Saved entries:

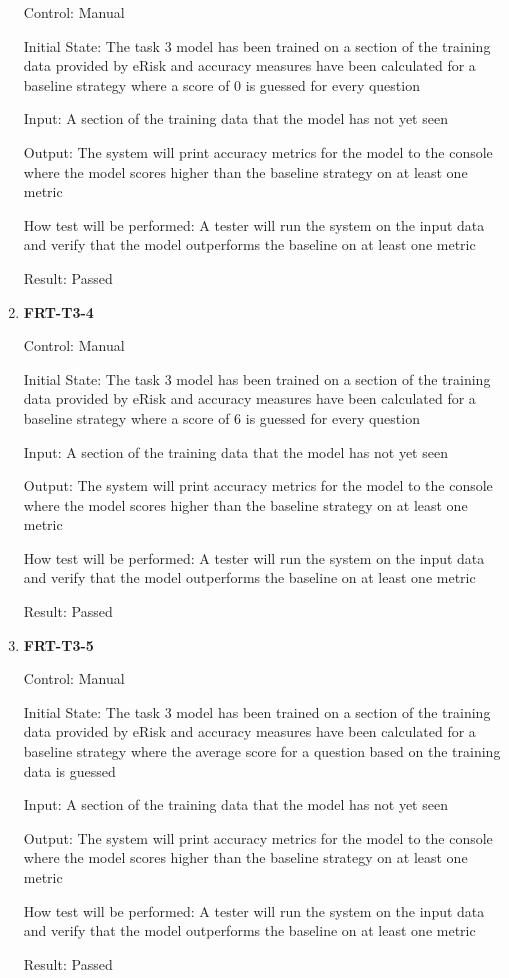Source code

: \documentclass[12pt, titlepage]{article}
\begin{document}
\begin{enumerate}
Control: Manual


Initial State: The task 3 model has been trained on a section of the training data provided by eRisk and accuracy measures have been calculated for a baseline strategy where a score of 0 is guessed for every question


Input: A section of the training data that the model has not yet seen


Output: The system will print accuracy metrics for the model to the console where the model scores higher than the baseline strategy on at least one metric


How test will be performed: A tester will run the system on the input data and verify that the model outperforms the baseline on at least one metric


Result: Passed


\item \textbf{FRT-T3-4}


Control: Manual


Initial State: The task 3 model has been trained on a section of the training data provided by eRisk and accuracy measures have been calculated for a baseline strategy where a score of 6 is guessed for every question


Input: A section of the training data that the model has not yet seen


Output: The system will print accuracy metrics for the model to the console where the model scores higher than the baseline strategy on at least one metric


How test will be performed: A tester will run the system on the input data and verify that the model outperforms the baseline on at least one metric


Result: Passed


\item \textbf{FRT-T3-5}


Control: Manual


Initial State: The task 3 model has been trained on a section of the training data provided by eRisk and accuracy measures have been calculated for a baseline strategy where the average score for a question based on the training data is guessed


Input: A section of the training data that the model has not yet seen


Output: The system will print accuracy metrics for the model to the console where the model scores higher than the baseline strategy on at least one metric


How test will be performed: A tester will run the system on the input data and verify that the model outperforms the baseline on at least one metric


Result: Passed


\end{enumerate}
\end{document}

* **YOUR GOAL**
Your answer must be every line from the entries that contains the string "Initial", copied as it stands.

* **ANSWER AREA**
Initial State: The task 3 model has been trained on a section of the training data provided by eRisk and accuracy measures have been calculated for a baseline strategy where a score of 0 is guessed for every question
Initial State: The task 3 model has been trained on a section of the training data provided by eRisk and accuracy measures have been calculated for a baseline strategy where a score of 6 is guessed for every question
Initial State: The task 3 model has been trained on a section of the training data provided by eRisk and accuracy measures have been calculated for a baseline strategy where the average score for a question based on the training data is guessed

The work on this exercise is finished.